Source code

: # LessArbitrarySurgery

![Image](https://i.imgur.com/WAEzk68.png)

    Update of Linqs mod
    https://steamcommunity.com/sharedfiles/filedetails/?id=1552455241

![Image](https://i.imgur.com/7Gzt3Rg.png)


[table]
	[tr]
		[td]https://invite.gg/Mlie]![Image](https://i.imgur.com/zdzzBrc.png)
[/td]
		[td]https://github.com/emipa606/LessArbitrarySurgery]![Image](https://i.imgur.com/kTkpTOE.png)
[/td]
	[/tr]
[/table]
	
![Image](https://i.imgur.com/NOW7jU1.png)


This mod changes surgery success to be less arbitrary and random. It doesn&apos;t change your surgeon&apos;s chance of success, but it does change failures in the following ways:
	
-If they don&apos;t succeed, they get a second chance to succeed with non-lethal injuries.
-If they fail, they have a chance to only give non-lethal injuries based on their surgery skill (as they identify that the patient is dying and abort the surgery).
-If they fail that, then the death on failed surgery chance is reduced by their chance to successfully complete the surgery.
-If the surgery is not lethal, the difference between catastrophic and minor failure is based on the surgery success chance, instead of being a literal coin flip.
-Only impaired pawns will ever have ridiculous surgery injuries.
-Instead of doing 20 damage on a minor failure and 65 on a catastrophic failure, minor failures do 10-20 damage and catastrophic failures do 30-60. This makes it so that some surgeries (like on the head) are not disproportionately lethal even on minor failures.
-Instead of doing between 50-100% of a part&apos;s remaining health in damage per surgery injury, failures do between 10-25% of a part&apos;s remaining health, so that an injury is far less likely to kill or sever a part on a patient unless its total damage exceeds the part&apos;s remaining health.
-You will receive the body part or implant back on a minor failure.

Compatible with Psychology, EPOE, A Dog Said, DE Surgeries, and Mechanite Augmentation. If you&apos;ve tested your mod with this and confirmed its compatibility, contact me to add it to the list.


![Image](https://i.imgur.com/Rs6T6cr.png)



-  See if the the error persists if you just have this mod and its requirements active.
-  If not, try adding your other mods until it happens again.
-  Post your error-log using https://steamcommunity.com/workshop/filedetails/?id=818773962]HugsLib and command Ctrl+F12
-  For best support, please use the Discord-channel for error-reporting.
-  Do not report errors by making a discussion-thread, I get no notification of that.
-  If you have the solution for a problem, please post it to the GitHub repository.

*Action item*. Show the lines above with "steamcommunity".

*Completed task*.
    https://steamcommunity.com/sharedfiles/filedetails/?id=1552455241
-  Post your error-log using https://steamcommunity.com/workshop/filedetails/?id=818773962]HugsLib and command Ctrl+F12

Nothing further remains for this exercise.